Jay Glass for NewDay Technology

Posted on Dec 16

The Backend Testing Breakup 💔

#backend #testing #refactoring #techdebt

Or: How to maximize the value tests provide

Preamble

Ah, testing. If you’re like me and have a love-hate relationship with tests, this article is for you.

Having the right testing at the right point in the development process can be a lifeline and prevent costly bugs getting into production, but test suites also have the tendency to grow into unwieldy monsters.

Have you ever worked on a project where understanding and updating the tests was more complex than implementing the actual (money-making) business logic? If not, I guarantee at some point you will.

But it doesn’t have to be this way.

Tests can be simple and manageable, and my hope in writing this article is to help steer testing in a less painful direction for everyone involved - myself especially.

Goals of this article

To suggest a battle-tested way of making testing as painless as possible.

To provide a way to implement this form of testing without impeding feature development.

To cover the importance of buy-in and how to get it.

But first

Let’s not forget the goal of testing: to give us confidence that our system will behave as expected in production.

Any test we write should support this goal.

So…

How do we make testing as painless as possible?

With these simple principles:

Test for each thing as early as possible

Only test for each thing once

But to dig into these principles we need to cover (and establish common language for) the levels of testing.

Levels of testing

I am yet to work at a company that doesn’t have at least one form of testing named differently from everywhere else I’ve worked.

We generally all agree on what a unit test is but if some of the other names differ from what you’re used to, please bear with. I’ve even half-jokingly suggested coming up with new, less-opinion-loaded names for the various levels of testing but I usually get shot down because “there are existing names already” - and everyone then spends the rest of the session debating what those existing names' responsibilities actually are…🤦‍♀️ so for now let’s just go with what appears to be most common.

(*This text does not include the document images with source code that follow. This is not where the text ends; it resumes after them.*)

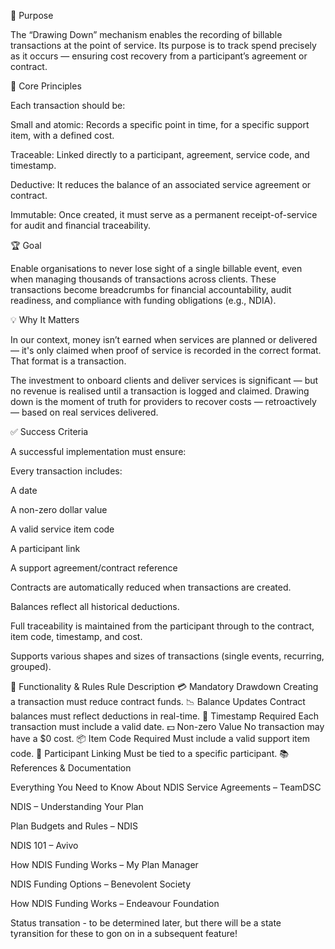 🎯 Purpose

The “Drawing Down” mechanism enables the recording of billable transactions at the point of service. Its purpose is to track spend precisely as it occurs — ensuring cost recovery from a participant’s agreement or contract.

🧠 Core Principles

Each transaction should be:

Small and atomic: Records a specific point in time, for a specific support item, with a defined cost.

Traceable: Linked directly to a participant, agreement, service code, and timestamp.

Deductive: It reduces the balance of an associated service agreement or contract.

Immutable: Once created, it must serve as a permanent receipt-of-service for audit and financial traceability.

🏆 Goal

Enable organisations to never lose sight of a single billable event, even when managing thousands of transactions across clients. These transactions become breadcrumbs for financial accountability, audit readiness, and compliance with funding obligations (e.g., NDIA).

💡 Why It Matters

In our context, money isn’t earned when services are planned or delivered — it's only claimed when proof of service is recorded in the correct format. That format is a transaction.

The investment to onboard clients and deliver services is significant — but no revenue is realised until a transaction is logged and claimed. Drawing down is the moment of truth for providers to recover costs — retroactively — based on real services delivered.

✅ Success Criteria

A successful implementation must ensure:

Every transaction includes:

A date

A non-zero dollar value

A valid service item code

A participant link

A support agreement/contract reference

Contracts are automatically reduced when transactions are created.

Balances reflect all historical deductions.

Full traceability is maintained from the participant through to the contract, item code, timestamp, and cost.

Supports various shapes and sizes of transactions (single events, recurring, grouped).

📄 Functionality & Rules
Rule	Description
💳 Mandatory Drawdown	Creating a transaction must reduce contract funds.
📉 Balance Updates	Contract balances must reflect deductions in real-time.
📅 Timestamp Required	Each transaction must include a valid date.
💵 Non-zero Value	No transaction may have a $0 cost.
📦 Item Code Required	Must include a valid support item code.
👤 Participant Linking	Must be tied to a specific participant.
📚 References & Documentation

Everything You Need to Know About NDIS Service Agreements – TeamDSC

NDIS – Understanding Your Plan

Plan Budgets and Rules – NDIS

NDIS 101 – Avivo

How NDIS Funding Works – My Plan Manager

NDIS Funding Options – Benevolent Society

How NDIS Funding Works – Endeavour Foundation


Status transation - to be determined later, but there will be a state tyransition for these to gon on in a subsequent feature!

The test pyramid trophy tetrahedron hierarchy

The test pyramid/trophy/(insert shape here) is great but it does tend to direct focus to the point that there should be more tests at one specific level rather than some other specific level. Which is often translated as “level x should have more tests than level y”. In the Pyramid paradigm, it means writing more Unit Tests than Component Tests, more Component Tests than Contract Tests, and so forth all the way up.

#1

Which detracts from the point: We shouldn’t be focusing on the amount of tests. We should be focusing on the practicality. And this is where “Test each thing as early as possible” comes in:

If some logic can be verified in a Unit Test, we should do so in a Unit Test.

Because these test single things, they have single points of failure. A failing Unit Test tells us immediately what unit of logic failed which makes it extremely fast to find and fix.

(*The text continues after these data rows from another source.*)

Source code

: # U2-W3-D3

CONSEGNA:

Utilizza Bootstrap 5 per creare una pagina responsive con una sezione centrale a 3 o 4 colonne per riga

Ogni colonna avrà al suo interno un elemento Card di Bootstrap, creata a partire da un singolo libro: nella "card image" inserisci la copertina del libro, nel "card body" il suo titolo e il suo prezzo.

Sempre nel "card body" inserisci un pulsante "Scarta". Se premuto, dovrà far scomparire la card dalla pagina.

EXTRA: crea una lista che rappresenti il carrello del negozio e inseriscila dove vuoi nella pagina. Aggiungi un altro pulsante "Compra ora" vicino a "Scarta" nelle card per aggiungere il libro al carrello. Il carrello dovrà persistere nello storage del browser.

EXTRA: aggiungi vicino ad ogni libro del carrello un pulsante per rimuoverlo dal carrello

As we go up the testing levels, the amount of moving parts increases so if we skip Unit Tests completely and something breaks, did it break because of an internal logic issue? Or an integration issue? A network issue?

Sure you can start debugging or trawl through logs but if you could, why not have the Unit Test to tell you exactly which bit of logic the failure came from?

And the same applies as we go up the levels: we shouldn’t be verifying integrations or contracts in Smoke Tests, putting them in the earlier levels means we can catch issues in a more isolated manner making the root cause easier to identify.

A failing Contract Test takes you directly to the contract that is causing a problem. If we skip Contract Testing and a Smoke Test fails, we need to do a lot more digging to get to the information which tells us it is a contract causing the issue.

So, when adding some new functionality, we should (repeat with me) “test each thing as early as possible”.

#2

And if we have a Contract Test verifying that a contract is as expected, we don’t need to do so again in an Integration Test. Some third-party dependencies may not even need any Integration Tests at all, especially if all we are concerned with testing is that given a specific request format, we get a specific response format.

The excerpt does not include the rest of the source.